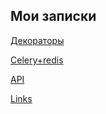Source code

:

## Мои записки

 [Декораторы](decorators)
 
 [Celery+redis](Celery%2Bredis)
 
 [API](API)
 
 
 [Links](links)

#### [Instructions for the task]
The reply should contain every line of the material exactly, and no images.

#### [Exercise output]
Source code

:

## Мои записки

 [Декораторы](decorators)
 
 [Celery+redis](Celery%2Bredis)
 
 [API](API)
 
 
 [Links](links)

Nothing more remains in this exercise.